━━ INFORMATION ━━
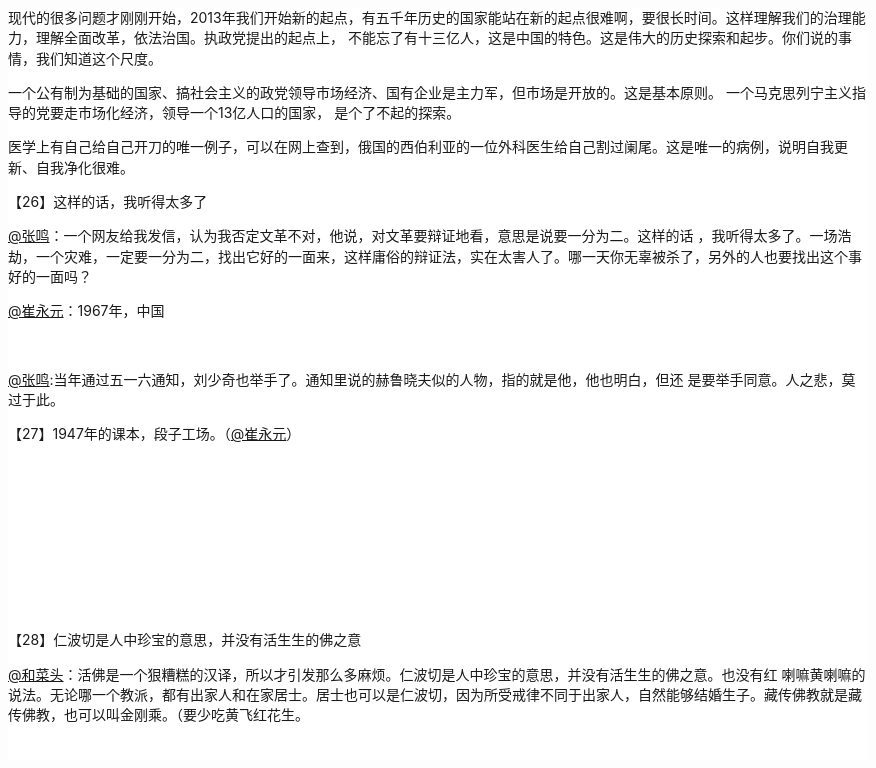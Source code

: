 </p>
<p>
	现代的很多问题才刚刚开始，2013年我们开始新的起点，有五千年历史的国家能站在新的起点很难啊，要很长时间。这样理解我们的治理能力，理解全面改革，依法治国。执政党提出的起点上，
不能忘了有十三亿人，这是中国的特色。这是伟大的历史探索和起步。你们说的事情，我们知道这个尺度。
</p>
<p>
	一个公有制为基础的国家、搞社会主义的政党领导市场经济、国有企业是主力军，但市场是开放的。这是基本原则。 一个马克思列宁主义指导的党要走市场化经济，领导一个13亿人口的国家，
是个了不起的探索。
</p>
<p>
	医学上有自己给自己开刀的唯一例子，可以在网上查到，俄国的西伯利亚的一位外科医生给自己割过阑尾。这是唯一的病例，说明自我更新、自我净化很难。
</p>
<p>
	【26】这样的话，我听得太多了
</p>
<p>
	<a class="S_txt1" href="http://weibo.com/1707683373" target="_blank">@张鸣</a>：一个网友给我发信，认为我否定文革不对，他说，对文革要辩证地看，意思是说要一分为二。这样的话
，我听得太多了。一场浩劫，一个灾难，一定要一分为二，找出它好的一面来，这样庸俗的辩证法，实在太害人了。哪一天你无辜被杀了，另外的人也要找出这个事好的一面吗？
</p>
<p>
	<a class="S_txt1" href="http://weibo.com/cuiyongyuan" target="_blank">@崔永元</a>：1967年，中国
</p>
<p>
	<img src="http://ptimg.org:88/dapenti/EEQVs2gm/O6ODJ.jpg" alt=""> 
</p>
<p>
	<a class="S_txt1" href="http://weibo.com/1707683373" target="_blank">@张鸣</a>:当年通过五一六通知，刘少奇也举手了。通知里说的赫鲁晓夫似的人物，指的就是他，他也明白，但还
是要举手同意。人之悲，莫过于此。
</p>
<p>
	【27】1947年的课本，段子工场。（<a class="S_txt1" href="http://weibo.com/cuiyongyuan" target="_blank">@崔永元</a>）
</p>
<p>
	<img src="http://ptimg.org:88/dapenti/EEQWYTZj/sX70t.jpg" alt=""> 
</p>
<p>
	<img src="http://ptimg.org:88/dapenti/EEQWYPLx/w3cGa.jpg" alt=""> 
</p>
<p>
	<img src="http://ptimg.org:88/dapenti/EEQWZetu/122ANd.jpg" alt=""> 
</p>
<p>
	<img src="http://ptimg.org:88/dapenti/EEQWZyU8/10PG7n.jpg" alt=""> 
</p>
<p>
	<img src="http://ptimg.org:88/dapenti/EEQWZxWj/2mfxI.jpg" alt=""> 
</p>
<p>
	【28】仁波切是人中珍宝的意思，并没有活生生的佛之意
</p>
<p>
	<a class="W_fb S_txt1" href="http://weibo.com/737747767">@和菜头</a>：活佛是一个狠糟糕的汉译，所以才引发那么多麻烦。仁波切是人中珍宝的意思，并没有活生生的佛之意。也没有红
喇嘛黄喇嘛的说法。无论哪一个教派，都有出家人和在家居士。居士也可以是仁波切，因为所受戒律不同于出家人，自然能够结婚生子。藏传佛教就是藏传佛教，也可以叫金刚乘。（要少吃黄飞红花生。
</p>
<p>
	<img src="http://ptimg.org:88/dapenti/EEQxfbw1/vjvfW.jpg" alt=""> 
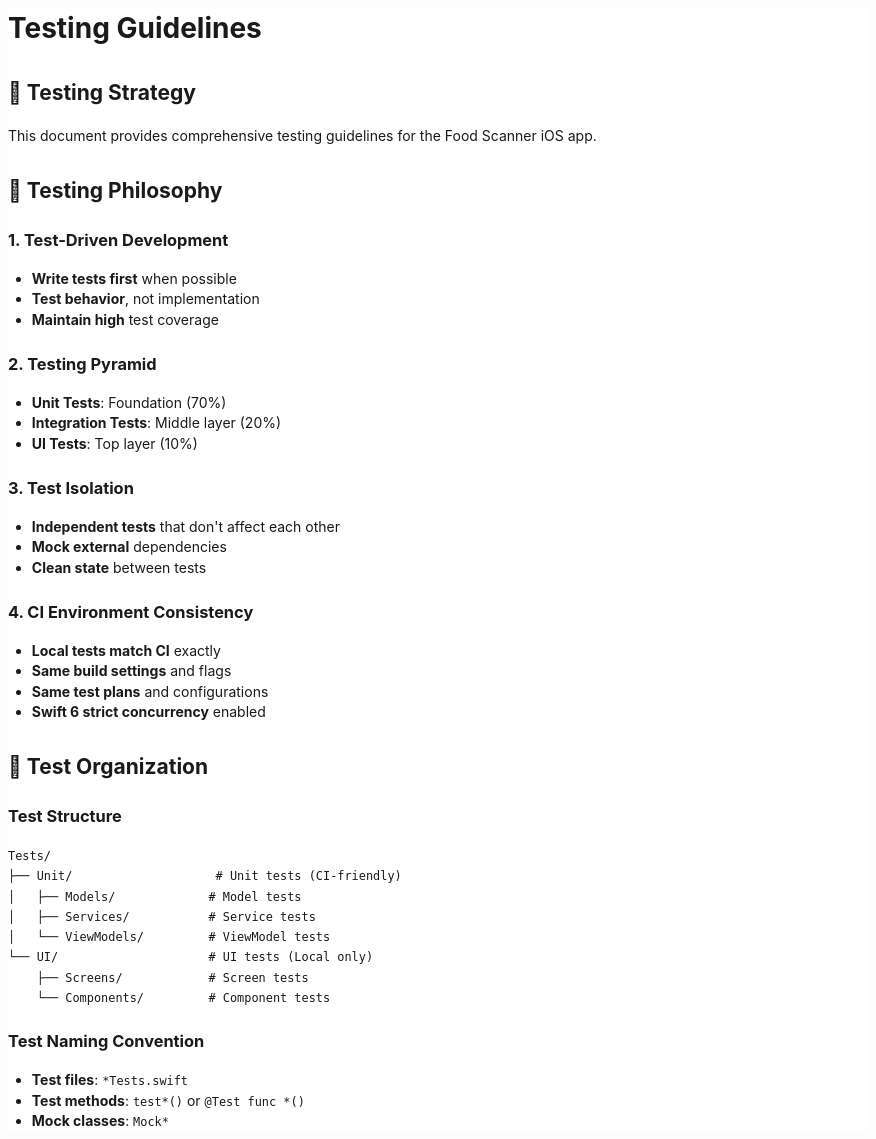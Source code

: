 # Testing Guidelines

## 🧪 Testing Strategy

This document provides comprehensive testing guidelines for the Food Scanner iOS app.

## 🎯 Testing Philosophy

### 1. **Test-Driven Development**
- **Write tests first** when possible
- **Test behavior**, not implementation
- **Maintain high** test coverage

### 2. **Testing Pyramid**
- **Unit Tests**: Foundation (70%)
- **Integration Tests**: Middle layer (20%)
- **UI Tests**: Top layer (10%)

### 3. **Test Isolation**
- **Independent tests** that don't affect each other
- **Mock external** dependencies
- **Clean state** between tests

### 4. **CI Environment Consistency**
- **Local tests match CI** exactly
- **Same build settings** and flags
- **Same test plans** and configurations
- **Swift 6 strict concurrency** enabled

## 📁 Test Organization

### Test Structure
```
Tests/
├── Unit/                    # Unit tests (CI-friendly)
│   ├── Models/             # Model tests
│   ├── Services/           # Service tests
│   └── ViewModels/         # ViewModel tests
└── UI/                     # UI tests (Local only)
    ├── Screens/            # Screen tests
    └── Components/         # Component tests
```

### Test Naming Convention
- **Test files**: `*Tests.swift`
- **Test methods**: `test*()` or `@Test func *()`
- **Mock classes**: `Mock*`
━━━
= WORK TO BE COMPLETED =
Copy out each line of the listing that holds the word "这样的话".

= REPLY TO THE TASK =
	【26】这样的话，我听得太多了
	<a class="S_txt1" href="http://weibo.com/1707683373" target="_blank">@张鸣</a>：一个网友给我发信，认为我否定文革不对，他说，对文革要辩证地看，意思是说要一分为二。这样的话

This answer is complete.